SARS-CoV-2 variants of concern (VOCs) differentially trigger neutralizing and antibody-dependent cellular cytotoxic (ADCC) antibodies with variable cross-reactivity. Omicron BA.4/5 was approved for inclusion in bivalent vaccination boosters, and therefore the antigenic profile of antibodies elicited by this variant is critical to understand. Here, we investigate the ability of BA.4/5-elicited antibodies following the first documented (primary) infection (n = 13) or breakthrough infection after vaccination (n = 9) to mediate neutralization and Fc gamma RIIIa signaling across multiple SARS-CoV-2 variants including XBB.1.5 and BQ.1. Using a pseudovirus neutralization assay and a Fc gamma RIIIa crosslinking assay to measure ADCC potential, we show that unlike SARS-CoV-2 Omicron BA.1, BA.4/5 infection triggers highly cross-reactive functional antibodies.
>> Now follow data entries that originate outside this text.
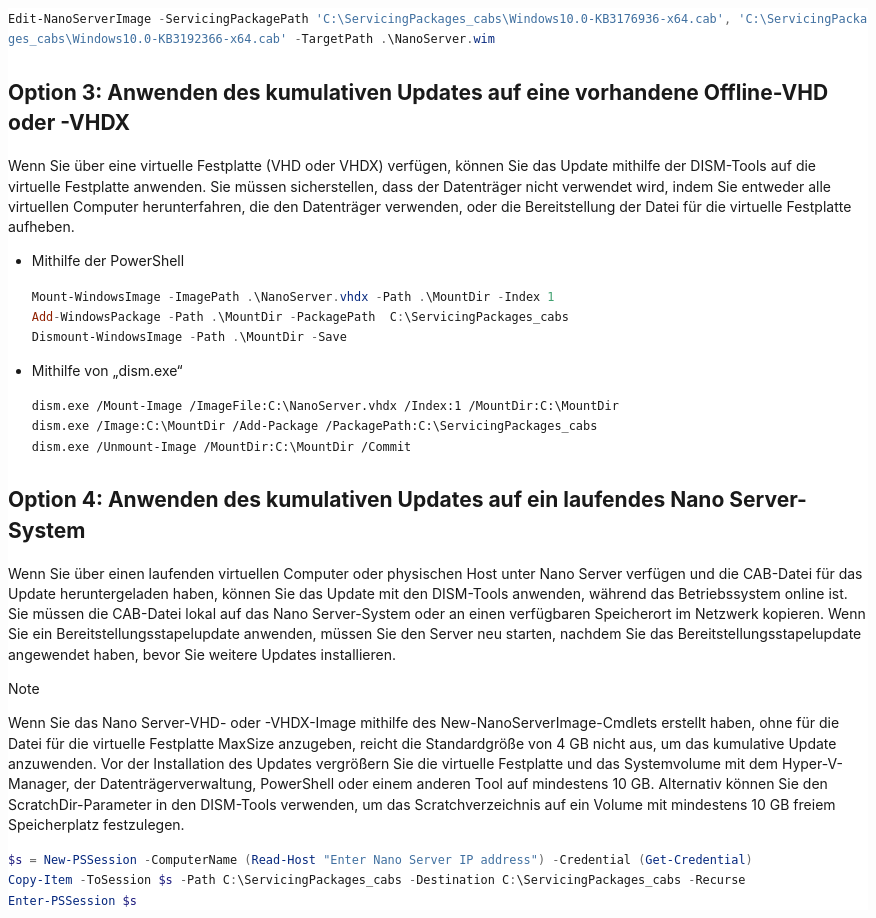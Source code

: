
 ```powershell
Edit-NanoServerImage -ServicingPackagePath 'C:\ServicingPackages_cabs\Windows10.0-KB3176936-x64.cab', 'C:\ServicingPackages_cabs\Windows10.0-KB3192366-x64.cab' -TargetPath .\NanoServer.wim
```

## <a name="option-3-apply-the-cumulative-update-to-an-existing-offline-vhd-or-vhdx"></a>Option 3: Anwenden des kumulativen Updates auf eine vorhandene Offline-VHD oder -VHDX
Wenn Sie über eine virtuelle Festplatte (VHD oder VHDX) verfügen, können Sie das Update mithilfe der DISM-Tools auf die virtuelle Festplatte anwenden. Sie müssen sicherstellen, dass der Datenträger nicht verwendet wird, indem Sie entweder alle virtuellen Computer herunterfahren, die den Datenträger verwenden, oder die Bereitstellung der Datei für die virtuelle Festplatte aufheben.

- Mithilfe der PowerShell

   ```powershell
   Mount-WindowsImage -ImagePath .\NanoServer.vhdx -Path .\MountDir -Index 1
   Add-WindowsPackage -Path .\MountDir -PackagePath  C:\ServicingPackages_cabs
   Dismount-WindowsImage -Path .\MountDir -Save
   ```

- Mithilfe von „dism.exe“

   ```code
   dism.exe /Mount-Image /ImageFile:C:\NanoServer.vhdx /Index:1 /MountDir:C:\MountDir
   dism.exe /Image:C:\MountDir /Add-Package /PackagePath:C:\ServicingPackages_cabs
   dism.exe /Unmount-Image /MountDir:C:\MountDir /Commit
   ```

## <a name="option-4-apply-the-cumulative-update-to-a-running-nano-server"></a>Option 4: Anwenden des kumulativen Updates auf ein laufendes Nano Server-System
Wenn Sie über einen laufenden virtuellen Computer oder physischen Host unter Nano Server verfügen und die CAB-Datei für das Update heruntergeladen haben, können Sie das Update mit den DISM-Tools anwenden, während das Betriebssystem online ist. Sie müssen die CAB-Datei lokal auf das Nano Server-System oder an einen verfügbaren Speicherort im Netzwerk kopieren. Wenn Sie ein Bereitstellungsstapelupdate anwenden, müssen Sie den Server neu starten, nachdem Sie das Bereitstellungsstapelupdate angewendet haben, bevor Sie weitere Updates installieren.

> [!NOTE]
> Wenn Sie das Nano Server-VHD- oder -VHDX-Image mithilfe des New-NanoServerImage-Cmdlets erstellt haben, ohne für die Datei für die virtuelle Festplatte MaxSize anzugeben, reicht die Standardgröße von 4 GB nicht aus, um das kumulative Update anzuwenden. Vor der Installation des Updates vergrößern Sie die virtuelle Festplatte und das Systemvolume mit dem Hyper-V-Manager, der Datenträgerverwaltung, PowerShell oder einem anderen Tool auf mindestens 10 GB. Alternativ können Sie den ScratchDir-Parameter in den DISM-Tools verwenden, um das Scratchverzeichnis auf ein Volume mit mindestens 10 GB freiem Speicherplatz festzulegen.

```powershell
$s = New-PSSession -ComputerName (Read-Host "Enter Nano Server IP address") -Credential (Get-Credential)
Copy-Item -ToSession $s -Path C:\ServicingPackages_cabs -Destination C:\ServicingPackages_cabs -Recurse
Enter-PSSession $s
```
Cross-reactivity was observed both in the absence of prior vaccination and in breakthrough infections following vaccination. However, BQ.1 and XBB.1.5 neutralization and Fc gamma RIIIa signaling were significantly compromised compared to other VOCs, regardless of prior vaccination status. BA.4/5 triggered Fc gamma RIIIa signaling was significantly more resilient against VOCs (<10-fold decrease in magnitude) compared to neutralization (10- to 100-fold decrease). Overall, this study shows that BA.4/5 triggered antibodies are highly cross-reactive compared to those triggered by other variants. Although this is consistent with enhanced neutralization and Fc gamma RIIIa signaling breadth of BA.4/5 vaccine boosters, the reduced activity against XBB.1.5 supports the need to update vaccines with XBB sublineage immunogens to provide adequate coverage of these highly antibody evasive variants..